# [Exercise details]
When "array" occurs in a line of the material, copy that line.

======== Information supplied

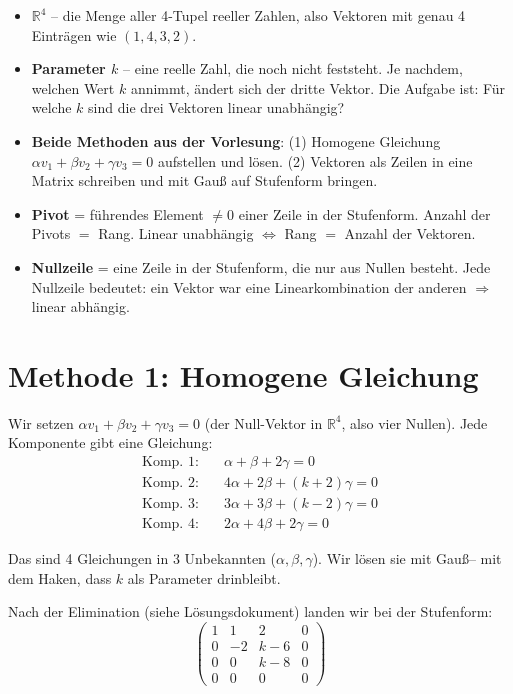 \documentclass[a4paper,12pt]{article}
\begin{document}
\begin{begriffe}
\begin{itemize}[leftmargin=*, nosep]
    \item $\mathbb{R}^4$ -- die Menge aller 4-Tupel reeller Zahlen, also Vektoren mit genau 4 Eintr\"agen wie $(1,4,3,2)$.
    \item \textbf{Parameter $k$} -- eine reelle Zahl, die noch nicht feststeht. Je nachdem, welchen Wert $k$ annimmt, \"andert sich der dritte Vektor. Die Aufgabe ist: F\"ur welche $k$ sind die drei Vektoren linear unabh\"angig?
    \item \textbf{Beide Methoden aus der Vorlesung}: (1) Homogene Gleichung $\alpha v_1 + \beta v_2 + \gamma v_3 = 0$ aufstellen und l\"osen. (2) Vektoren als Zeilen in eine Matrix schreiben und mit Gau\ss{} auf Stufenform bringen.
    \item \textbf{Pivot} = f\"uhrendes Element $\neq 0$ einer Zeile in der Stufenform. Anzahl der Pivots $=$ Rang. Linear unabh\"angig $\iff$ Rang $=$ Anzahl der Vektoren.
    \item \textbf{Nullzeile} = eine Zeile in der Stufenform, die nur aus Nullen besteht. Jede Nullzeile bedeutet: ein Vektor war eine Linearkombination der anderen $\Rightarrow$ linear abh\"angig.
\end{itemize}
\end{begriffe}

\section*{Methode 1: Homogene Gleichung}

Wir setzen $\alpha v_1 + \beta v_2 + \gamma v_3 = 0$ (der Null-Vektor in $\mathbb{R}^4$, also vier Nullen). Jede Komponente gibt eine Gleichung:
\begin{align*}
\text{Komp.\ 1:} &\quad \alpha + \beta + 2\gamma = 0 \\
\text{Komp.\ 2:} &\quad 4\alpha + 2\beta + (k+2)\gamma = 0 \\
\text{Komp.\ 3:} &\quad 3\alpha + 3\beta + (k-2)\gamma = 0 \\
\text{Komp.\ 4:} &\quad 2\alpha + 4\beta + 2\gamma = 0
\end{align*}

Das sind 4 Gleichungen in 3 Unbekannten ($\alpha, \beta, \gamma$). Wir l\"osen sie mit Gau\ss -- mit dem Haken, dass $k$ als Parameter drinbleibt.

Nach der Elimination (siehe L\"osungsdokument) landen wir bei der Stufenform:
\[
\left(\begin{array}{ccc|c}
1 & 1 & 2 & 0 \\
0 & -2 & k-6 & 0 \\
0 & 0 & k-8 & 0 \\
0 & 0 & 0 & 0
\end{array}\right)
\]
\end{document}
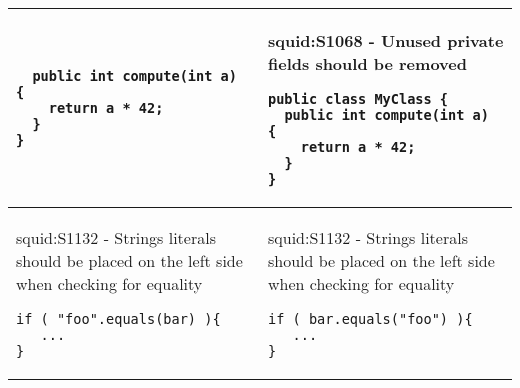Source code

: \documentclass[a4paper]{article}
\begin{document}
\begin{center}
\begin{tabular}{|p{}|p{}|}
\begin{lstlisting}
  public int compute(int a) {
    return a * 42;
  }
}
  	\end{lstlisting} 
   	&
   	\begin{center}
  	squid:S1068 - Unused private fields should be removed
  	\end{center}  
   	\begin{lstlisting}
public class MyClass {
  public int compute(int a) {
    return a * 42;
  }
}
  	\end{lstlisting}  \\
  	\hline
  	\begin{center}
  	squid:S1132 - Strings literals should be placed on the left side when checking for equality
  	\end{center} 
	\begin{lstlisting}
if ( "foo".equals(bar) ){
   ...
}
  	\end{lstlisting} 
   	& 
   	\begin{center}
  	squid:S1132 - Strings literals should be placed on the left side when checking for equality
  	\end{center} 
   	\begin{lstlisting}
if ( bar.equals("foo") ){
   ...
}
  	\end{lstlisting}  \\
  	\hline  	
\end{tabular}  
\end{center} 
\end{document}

================

# [Solution for this exercise]
\left(\begin{array}{ccc|c}
\end{array}\right)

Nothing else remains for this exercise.